One area that does not change, regardless of which subsystem you are looking to tune, is tuning systems—you should always think of it as an ongoing process. The best time to start monitoring your systems is when you have first put your system in production, and it is running well (rather than when your users are screaming about slow performance). You can never really be sure if there is a problem without a real baseline of what the system looked like when it was behaving normally. Further, only one change should be made at a time, and data should be captured and analyzed as quickly as possible after that change to determine what difference, if any, the change really made.

Memory overview

This section gives an overview of memory as it relates to AIX 7. We discuss how AIX 7 uses virtual memory to address more memory than is physically on your system. We also explain how the Virtual Memory Manager (VMM) actually works and how it services requests.

Any discussion of memory and AIX 7 must start with a description of the VMM. AIX newbies are sometimes surprised to hear that the VMM services all memory requests from the system, not just virtual memory. When RAM is accessed, the VMM needs to allocate space, even when there is plenty of physical memory left on the system. It implements a process of early allocation of paging space.
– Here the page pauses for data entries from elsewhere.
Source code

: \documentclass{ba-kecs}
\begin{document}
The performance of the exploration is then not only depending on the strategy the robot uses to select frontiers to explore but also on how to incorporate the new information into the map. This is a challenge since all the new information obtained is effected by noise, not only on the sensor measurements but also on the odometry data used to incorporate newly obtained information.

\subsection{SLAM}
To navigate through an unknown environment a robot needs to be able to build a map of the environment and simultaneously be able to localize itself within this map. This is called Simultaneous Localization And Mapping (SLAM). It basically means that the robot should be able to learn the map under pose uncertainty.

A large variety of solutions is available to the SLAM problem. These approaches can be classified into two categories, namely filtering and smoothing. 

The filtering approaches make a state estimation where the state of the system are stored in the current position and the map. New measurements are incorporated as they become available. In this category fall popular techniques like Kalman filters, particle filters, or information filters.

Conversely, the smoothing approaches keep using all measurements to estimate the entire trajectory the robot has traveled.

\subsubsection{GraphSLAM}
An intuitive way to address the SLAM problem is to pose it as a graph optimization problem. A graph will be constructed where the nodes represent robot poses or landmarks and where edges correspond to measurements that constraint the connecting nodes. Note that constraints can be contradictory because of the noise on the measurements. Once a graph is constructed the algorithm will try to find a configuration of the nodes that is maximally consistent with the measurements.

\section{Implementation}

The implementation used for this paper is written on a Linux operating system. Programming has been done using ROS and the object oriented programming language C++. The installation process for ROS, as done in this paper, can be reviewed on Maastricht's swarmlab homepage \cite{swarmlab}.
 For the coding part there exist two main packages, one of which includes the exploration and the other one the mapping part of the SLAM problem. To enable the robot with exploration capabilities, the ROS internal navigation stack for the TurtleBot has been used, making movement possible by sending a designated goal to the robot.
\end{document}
Using this method, the VMM plays a vital role in helping manage real memory, not just virtual memory.

Here is how it works. In AIX 7, all virtual memory segments are partitioned into pages. For AIX 7, the default size per page is 4KB, but it can be altered to different ranges depending on the processor environment being used. The default page size is 4KB per page, although this can be changed. POWER5+ or later can also use 64KB, 16MB, and 16GB page sizes. The POWER4 architecture can also support the 16MB page size. The 16MB page size is known as large and the 16GB page size as huge; both have use cases for very large memory applications.

For POWER6, variable page size support (VPSS) was introduced, which means that the system will use larger pages as the application requests larger chunks of memory. The different page sizes can be mixed within the OS concurrently, with different applications making use of different page sizes. In addition, pages can be dynamically resized, collecting different segments of 4KB pages to make 64KB pages. This improves performance by allowing the application to access the memory in larger single chunks, instead of many smaller chunks. The pages can be dynamically resized from 4KB to 64KB. Tuning of VPSS can be managed using the vmo tuning tool.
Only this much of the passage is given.